Ne zaman doğduğu kesin olarak bilinmemekle birlikte doğumu 1491’in öncesi olarak tarihlenmektedir. Hristiyan bir ailenin çocuğu olarak Kayseri Ağırnas’ta dünyaya gelmiştir. Ancak, “Osmanlı kültüründe yıkanmış bir Müslüman tasarımcı olarak bütüne katılabilmesi için yeterince kabiliyetli olduğu fark edilmiş, böyle bir çocuğun köyündeki kaderine terkedilmesi yerine onu Osmanlı seçkinlerine dahil etmek üzere gerekli işlem başlatılmıştı.” Neticede etnik mensubiyeti tartışılan Sinan’ın güçlü bir Osmanlı kimliğine sahip olduğu muhakkaktır.
Bu dehanın gelişiminde bu sistemin ve erken denilebilecek bir yaşta İstanbul’la tanışmasının rolü büyüktür. Topkapı Sarayına ve Ayasofya’ya yakın, Roma dönemi mimarisinin merkez noktalarından birisi olan Hipodrom/Sultanahmet Meydanı civarında bir okulda yetiştiği kabul edilen Sinan, otobiyografisi olarak kabul edilen Tezküretü’l-bünyan’da, Yavuz Sultan Selim’in hizmetinde Arap ve Acem diyarlarını gezip dolaştığını ve yine İstanbul’a döndüğünü belirtmektedir.
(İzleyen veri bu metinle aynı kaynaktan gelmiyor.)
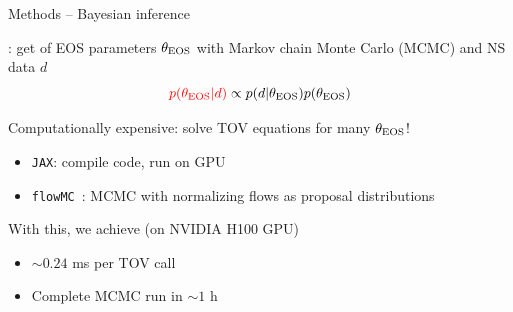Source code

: \documentclass[usenames,dvipsnames,t]{beamer}
\begin{document}
\begin{frame}{Methods -- Bayesian inference}

  \def\x{6mm}
  \def\y{1mm}

  : get  of EOS parameters $\theta_{\rm{EOS}}$ with Markov chain Monte Carlo (MCMC) and NS data $d$
  \begin{equation*}
      \textcolor{red}{p(\theta_{\rm{EOS}} | d)} \propto p(d | \theta_{\rm{EOS}}) p(\theta_{\rm{EOS}})
  \end{equation*}

  Computationally expensive: solve TOV equations for many $\theta_{\rm{EOS}}$!

  \begin{itemize}
    \vspace{\y}
    \item \texttt{JAX}: compile code, run on GPU
    
    \vspace{\y}
    \item \texttt{flowMC}~\cite{Gabrie:2021tlu,Wong:2022xvh}: MCMC with normalizing flows as proposal distributions
  \end{itemize}

  \vspace{\x}

  With this, we achieve (on NVIDIA H100 GPU)
  \begin{itemize}
    \vspace{\y}
    \item $\sim 0.24$ ms per TOV call
    
    \vspace{\y}
    \item Complete MCMC run in $\sim 1$ h 
  \end{itemize}
\end{frame}
\end{document}
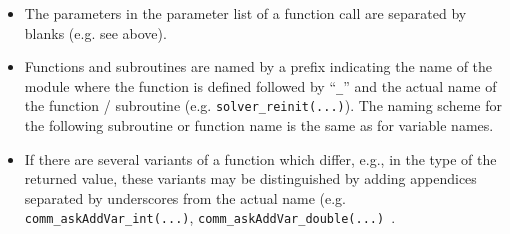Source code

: \begin{itemize}
\item The parameters in the parameter list of a function call are separated by blanks (e.g. 
see above).

\item Functions and subroutines are named by a prefix indicating the name of the module where
the function is defined followed by ``{\tt \_}'' and the actual name of the function / 
subroutine (e.g. {\tt solver\_reinit(...)}). The naming scheme for the following subroutine or
function name is the same as for variable names.

\item If there are several variants of a function which differ, e.g., in the type of the 
returned value, these variants may be distinguished by adding appendices separated by 
underscores from the actual name (e.g. {\tt comm\_askAddVar\_int(...)}, 
{\tt comm\_askAddVar\_double(...) }.
\end{itemize} 
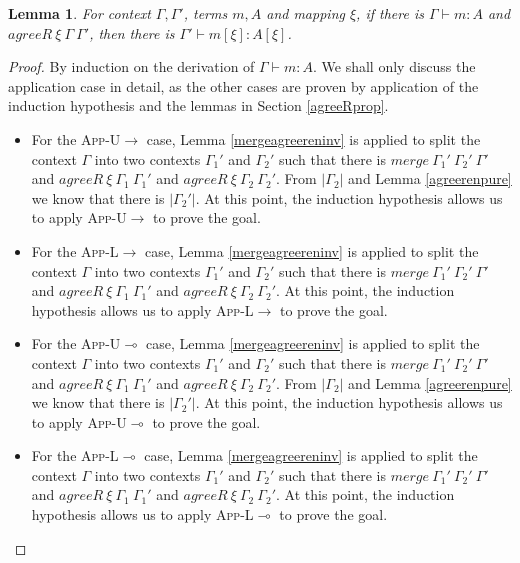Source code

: \documentclass{article}
\newtheorem{lemma}[theorem]{Lemma}
\theoremstyle{definition}
\newcommand{\rname}[1]{\textsc{\footnotesize #1}}
\newcommand{\pure}[1]{|#1|}
\newcommand{\mrg}[3]{merge\ {#1}\ {#2}\ {#3}}
\begin{document}
\begin{lemma}\label{renaming}
  For context $\Gamma, \Gamma'$, terms $m, A$ and mapping $\xi$, if there is $\Gamma \vdash m : A$ and $agreeR\ \xi\ \Gamma\ \Gamma'$, then there is $\Gamma' \vdash m[\xi] : A[\xi]$.
\end{lemma}
\begin{proof}
  By induction on the derivation of $\Gamma \vdash m : A$. We shall only discuss the application case in detail, as the other cases are proven by application of the induction hypothesis and the lemmas in Section \ref{agreeRprop}.
  \begin{itemize}
    \item For the \rname{App-U$\rightarrow$} case, Lemma \ref{mergeagreereninv} is applied to split the context $\Gamma$ into two contexts $\Gamma_1'$ and $\Gamma_2'$ such that there is $\mrg{\Gamma_1'}{\Gamma_2'}{\Gamma'}$ and $agreeR\ \xi\ \Gamma_1\ \Gamma_1'$ and $agreeR\ \xi\ \Gamma_2\ \Gamma_2'$. From $\pure{\Gamma_2}$ and Lemma \ref{agreerenpure} we know that there is $\pure{\Gamma_2'}$. At this point, the induction hypothesis allows us to apply \rname{App-U$\rightarrow$} to prove the goal.
    \item For the \rname{App-L$\rightarrow$} case, Lemma \ref{mergeagreereninv} is applied to split the context $\Gamma$ into two contexts $\Gamma_1'$ and $\Gamma_2'$ such that there is $\mrg{\Gamma_1'}{\Gamma_2'}{\Gamma'}$ and $agreeR\ \xi\ \Gamma_1\ \Gamma_1'$ and $agreeR\ \xi\ \Gamma_2\ \Gamma_2'$. At this point, the induction hypothesis allows us to apply \rname{App-L$\rightarrow$} to prove the goal.
    \item For the \rname{App-U$\multimap$} case, Lemma \ref{mergeagreereninv} is applied to split the context $\Gamma$ into two contexts $\Gamma_1'$ and $\Gamma_2'$ such that there is $\mrg{\Gamma_1'}{\Gamma_2'}{\Gamma'}$ and $agreeR\ \xi\ \Gamma_1\ \Gamma_1'$ and $agreeR\ \xi\ \Gamma_2\ \Gamma_2'$. From $\pure{\Gamma_2}$ and Lemma \ref{agreerenpure} we know that there is $\pure{\Gamma_2'}$. At this point, the induction hypothesis allows us to apply \rname{App-U$\multimap$} to prove the goal.
    \item For the \rname{App-L$\multimap$} case, Lemma \ref{mergeagreereninv} is applied to split the context $\Gamma$ into two contexts $\Gamma_1'$ and $\Gamma_2'$ such that there is $\mrg{\Gamma_1'}{\Gamma_2'}{\Gamma'}$ and $agreeR\ \xi\ \Gamma_1\ \Gamma_1'$ and $agreeR\ \xi\ \Gamma_2\ \Gamma_2'$. At this point, the induction hypothesis allows us to apply \rname{App-L$\multimap$} to prove the goal.
  \end{itemize}
\end{proof}
\end{document}
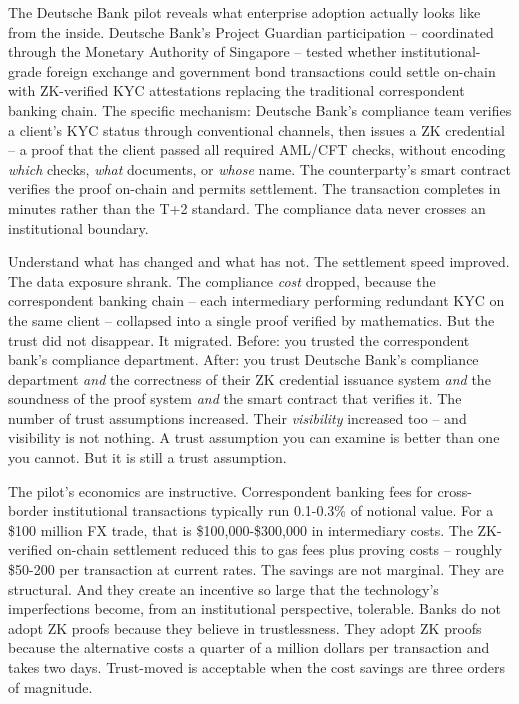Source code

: \documentclass[
  11pt,
  openany]{report}
\begin{document}
The Deutsche Bank pilot reveals what enterprise adoption actually looks like
from the inside. Deutsche Bank's Project Guardian participation -- coordinated
through the Monetary Authority of Singapore -- tested whether
institutional-grade foreign exchange and government bond transactions could
settle on-chain with ZK-verified KYC attestations replacing the traditional
correspondent banking chain. The specific mechanism: Deutsche Bank's compliance
team verifies a client's KYC status through conventional channels, then issues a
ZK credential -- a proof that the client passed all required AML/CFT checks,
without encoding \emph{which} checks, \emph{what} documents, or \emph{whose}
name. The counterparty's smart contract verifies the proof on-chain and permits
settlement. The transaction completes in minutes rather than the T+2 standard.
The compliance data never crosses an institutional boundary.

Understand what has changed and what has not. The settlement speed improved. The
data exposure shrank. The compliance \emph{cost} dropped, because the
correspondent banking chain -- each intermediary performing redundant KYC on the
same client -- collapsed into a single proof verified by mathematics. But the
trust did not disappear. It migrated. Before: you trusted the correspondent
bank's compliance department. After: you trust Deutsche Bank's compliance
department \emph{and} the correctness of their ZK credential issuance system
\emph{and} the soundness of the proof system \emph{and} the smart contract that
verifies it. The number of trust assumptions increased. Their \emph{visibility}
increased too -- and visibility is not nothing. A trust assumption you can
examine is better than one you cannot. But it is still a trust assumption.

The pilot's economics are instructive. Correspondent banking fees for
cross-border institutional transactions typically run 0.1-0.3\% of notional
value. For a \$100 million FX trade, that is \$100,000-\$300,000 in intermediary
costs. The ZK-verified on-chain settlement reduced this to gas fees plus proving
costs -- roughly \$50-200 per transaction at current rates. The savings are not
marginal. They are structural. And they create an incentive so large that the
technology's imperfections become, from an institutional perspective, tolerable.
Banks do not adopt ZK proofs because they believe in trustlessness. They adopt
ZK proofs because the alternative costs a quarter of a million dollars per
transaction and takes two days. Trust-moved is acceptable when the cost savings
are three orders of magnitude.
\end{document}
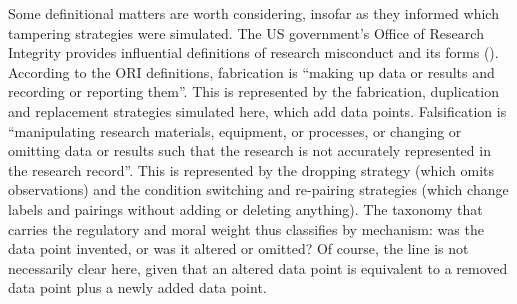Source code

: \documentclass[
  nonatbib,
  authoryear,
  preprint]{elsarticle}
\begin{document}
Some definitional matters are worth considering, insofar as they
informed which tampering strategies were simulated. The US government's
Office of Research Integrity provides influential definitions of
research misconduct and its forms
(). According to
the ORI definitions, fabrication is ``making up data or results and
recording or reporting them''. This is represented by the fabrication,
duplication and replacement strategies simulated here, which add data
points. Falsification is ``manipulating research materials, equipment,
or processes, or changing or omitting data or results such that the
research is not accurately represented in the research record''. This is
represented by the dropping strategy (which omits observations) and the
condition switching and re-pairing strategies (which change labels and
pairings without adding or deleting anything). The taxonomy that carries
the regulatory and moral weight thus classifies by mechanism: was the
data point invented, or was it altered or omitted? Of course, the line
is not necessarily clear here, given that an altered data point is
equivalent to a removed data point plus a newly added data point.
\end{document}
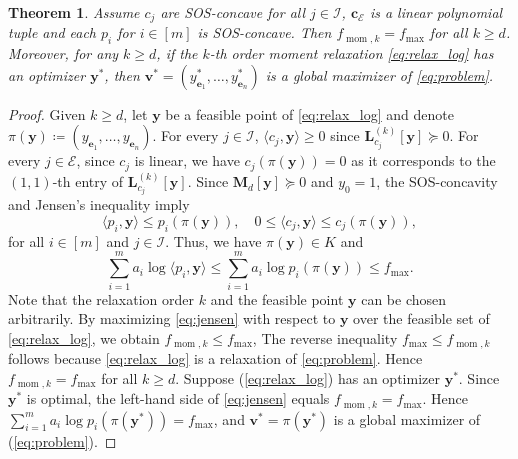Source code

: \documentclass[pdflatex,sn-mathphys-num]{sn-jnl}%
\newcommand{\reff}[1]{(\ref{#1})}
\newcommand{\rd}[1]{{\color{red}#1}}
\newcommand{\vect}[1]{\boldsymbol{#1}}
\newcommand{\mat}[1]{\boldsymbol{#1}}
\newcommand{\ddd}{,\ldots,}
\theoremstyle{thmstyleone}%
\newtheorem{theorem}{Theorem}%
\theoremstyle{thmstyletwo}%
\theoremstyle{thmstylethree}%
\begin{document}
\begin{theorem}\label{thm:sosconcave}
	Assume $c_j$ are SOS-concave for all $j\in\mathcal{I}$, 
	$\vect{c}_{\mathcal{E}}$ is a linear polynomial tuple and 
	each $p_i$ for $i\in[m]$ is SOS-concave.
	Then $f_{\operatorname{mom},k} = f_{\max}$ for all $k\ge d$.
	\rd{Moreover, for any $k\geq d$, if the $k$-th order moment
	relaxation \eqref{eq:relax_log} has an optimizer $\vect{y}^*$,}
	then $\vect{v}^* = (y^*_{\vect{e}_1}\ddd y^*_{\vect{e}_n})$
	is a global maximizer of \eqref{eq:problem}.
\end{theorem}

\begin{proof} 
	Given $k\ge d$, let $\vect{y}$ be a feasible point of \eqref{eq:relax_log}
	and denote $\pi(\vect{y})\coloneqq (y_{\vect{e}_1}\ddd y_{\vect{e}_n})$.
	For every $j\in \mathcal{I}$, $\langle c_j,\vect{y}\rangle \ge 0$ 
	since $\mat{L}_{c_j}^{(k)}[\vect{y}]\succeq 0$.
	For every $j\in \mathcal{E}$, since $c_j$ is linear, 
	we have $c_j(\pi(\vect{y})) = 0$ as it corresponds to the 
	$(1,1)$-th entry of $\mat{L}_{c_j}^{(k)}[\vect{y}]$.
	Since $\mat{M}_d[\vect{y}]\succeq 0$ and $y_0=1$, 
	the SOS-concavity and Jensen's inequality \cite[Theorem~7.1.6]{MPO} imply
	\[ 
	\langle p_i,\vect{y}\rangle \le p_i(\pi(\vect{y})),\quad 0
	\le \langle c_j,\vect{y}\rangle \le c_j(\pi(\vect{y})), 
	\]
	for all $i\in[m]$ and $j\in \mathcal{I}$. 
	Thus, we have $\pi(\vect{y})\in K$ and
	\begin{equation}\label{eq:jensen}
		\sum\limits_{i=1}^m a_i \log \langle p_i,\vect{y}\rangle  
		\le  \sum\limits_{i=1}^m a_i \log p_i(\pi(\vect{y})) 
		\leq  f_{\max}.
	\end{equation}
	Note that the relaxation order $k$ and the 
	feasible point $\vect{y}$ can be chosen arbitrarily.
	By maximizing \eqref{eq:jensen} with respect to $\vect{y}$ 
	over the feasible set of \eqref{eq:relax_log}, 
	we obtain $f_{\operatorname{mom},k} \le f_{\max}$, 
	The reverse inequality
	$f_{\max}\leq f_{\operatorname{mom},k}$ follows because
	\eqref{eq:relax_log} is a relaxation of \eqref{eq:problem}.
	Hence $f_{\operatorname{mom},k}=f_{\max}$ for all $k\geq d$.
	Suppose \reff{eq:relax_log} has an optimizer $\vect{y}^*$. 
    Since $\vect{y}^*$ is optimal, the left-hand side of \eqref{eq:jensen} equals
    $f_{\operatorname{mom},k}=f_{\max}$.
    Hence $\sum_{i=1}^m a_i \log p_i(\pi(\vect{y}^*))=f_{\max}$, and $\vect{v}^*=\pi(\vect{y}^*)$ is a global maximizer of \reff{eq:problem}. 
\end{proof}
\end{document}
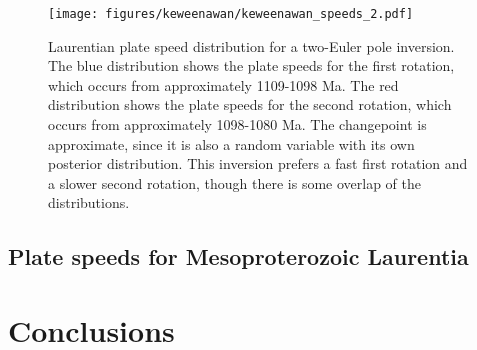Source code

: \documentclass[preprint,12pt,authoryear]{elsarticle}
\begin{document}
\begin{figure}
\texttt{[image: figures/keweenawan/keweenawan\_speeds\_2.pdf]}
\caption[Laurentian plate speed distribution for a two-Euler pole inversion]{Laurentian plate speed distribution for a two-Euler pole inversion. The blue distribution shows the plate speeds for the first rotation, which occurs from approximately 1109-1098 Ma. The red distribution shows the plate speeds for the second rotation, which occurs from approximately 1098-1080 Ma. The changepoint is approximate, since it is also a random variable with its own posterior distribution. This inversion prefers a fast first rotation and a slower second rotation, though there is some overlap of the distributions.}
\label{fig:keweenawan_speeds_2}
\end{figure}
\subsection{Plate speeds for Mesoproterozoic Laurentia}

\section{Conclusions}
\label{sec:conclusions}





 


\end{document}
Padişahın Mısır ve Hicaz bölgesinin Osmanlı sınırlarına dahiliyle neticelenen Mısır seferine katılmış, mimari çevreyi tanımış, Selçuklu ve Safevî yapılarının yanında antik yapıları ve Mısır piramitlerini de tanımıştır.
Seferlere iştiraki Sinan’ın görgü ve bilgisini çok geliştirmiş, kendisini gösterme kabiliyetini ve ileri görüşlülüğünü ortaya koyma imkanı sağlamıştır.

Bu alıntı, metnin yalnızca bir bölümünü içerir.